Unas semanas después del funeral, soñé que me robaban la cartera. Les suplicaba a todos los que me rodeaban que me la devolvieran, llorando irracionalmente por haber perdido también a mi hija. Cuando me desperté, me di cuenta de que la cartera que describía en el sueño —un pequeño monedero morado, con cremallera, en el que se lee “Steve’s Pack Jerusalem”— era la que llevaba el año que cumplí 20 años, cuando tenía por delante toda mi vida, con su potencial y teórica alegría. Por aquel entonces, no sabía nada de este dolor, de esta sensación que tengo a veces de andar por ahí sin ninguna capa dérmica que me proteja del mundo. En el sueño, me devolvían la cartera de Orli, en vez de la mía.

En el desgarrador tiempo transcurrido desde que nos dejó, hemos luchado por entender cómo es posible que una vida tan grande ya no esté aquí. Me consuela saber que, la noche que murió, sus últimas palabras fueron para decirle a su hermana que la quería. Me consuela saber que todos le susurramos, una y otra vez, que la queríamos, aun en esos últimos momentos, aun cuando sentí que me estaba dejando. Me quedé tumbada con ella durante horas después de que se marchara, sabiendo que nunca volvería a tener esa oportunidad, hasta que Ian tuvo que decirme con delicadeza que era el momento de dejar entrar a los hombres de la funeraria.

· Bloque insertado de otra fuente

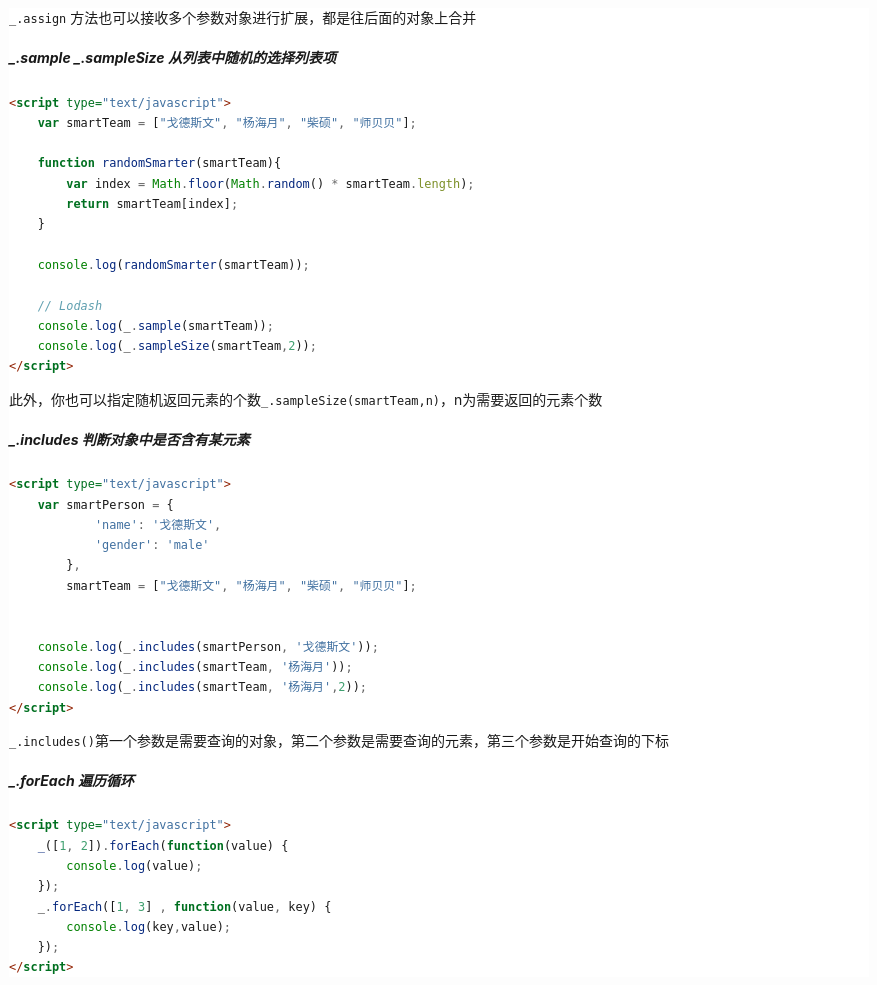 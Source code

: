 `_.assign` 方法也可以接收多个参数对象进行扩展，都是往后面的对象上合并

##### _.sample _.sampleSize 从列表中随机的选择列表项

```html
<script type="text/javascript">
    var smartTeam = ["戈德斯文", "杨海月", "柴硕", "师贝贝"];

    function randomSmarter(smartTeam){
        var index = Math.floor(Math.random() * smartTeam.length);
        return smartTeam[index];
    }

    console.log(randomSmarter(smartTeam));

    // Lodash
    console.log(_.sample(smartTeam));
    console.log(_.sampleSize(smartTeam,2));
</script>
```

此外，你也可以指定随机返回元素的个数`_.sampleSize(smartTeam,n)`，n为需要返回的元素个数

##### _.includes 判断对象中是否含有某元素

```html
<script type="text/javascript">
    var smartPerson = {
            'name': '戈德斯文',
            'gender': 'male'
        },
        smartTeam = ["戈德斯文", "杨海月", "柴硕", "师贝贝"];


    console.log(_.includes(smartPerson, '戈德斯文'));
    console.log(_.includes(smartTeam, '杨海月'));
    console.log(_.includes(smartTeam, '杨海月',2));
</script>
```

`_.includes()`第一个参数是需要查询的对象，第二个参数是需要查询的元素，第三个参数是开始查询的下标

##### _.forEach 遍历循环

```html
<script type="text/javascript">
    _([1, 2]).forEach(function(value) {
        console.log(value);
    });
    _.forEach([1, 3] , function(value, key) {
        console.log(key,value);
    });
</script>
```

Hace poco, varias personas me contaron serenamente que ella las había ayudado de algún modo, que las había inspirado o ayudado con su propio dolor. Si ella pudo seguir comprometiéndose, y preocuparse por algo más que ella misma, ellos también podrían. Su instinto fue siempre ayudar, escribir a la chica en la otra punta del país que lidiaba con la caída del pelo a causa de la quimioterapia, averiguar si el hermano de un amigo necesitaba consejo sobre cómo superar esos momentos en el hospital, estar pendiente de si un niño recién diagnosticado necesitaba consejos sobre cómo hacer una vida con cáncer más llevadera e incluso animar a bailar a alguien que pasaba por un divorcio. De modo que, aun cuando estoy destrozada por el dolor, Orli sigue enseñándome. Algunas de las lecciones son básicas, pero merece la pena repetirlas: es importante comunicarse, una y otra vez, aunque sea de pequeñas formas. Es importante hacer visitas. Es importante cuidar.

Sorprendentemente, sigo despertando cada mañana. En los primeros momentos de cada día, una parte de mí sigue preguntándose si la realidad volverá a recolocarse de algún modo, o si este nuevo desorden está aquí para quedarse. Solo tuvimos el honor de contar con la presencia de Orli durante 14 años. Pero su espontaneidad, su desenfado, su alegría y su dolor son nuestros para siempre, aunque vivamos otros 50 años sin ella.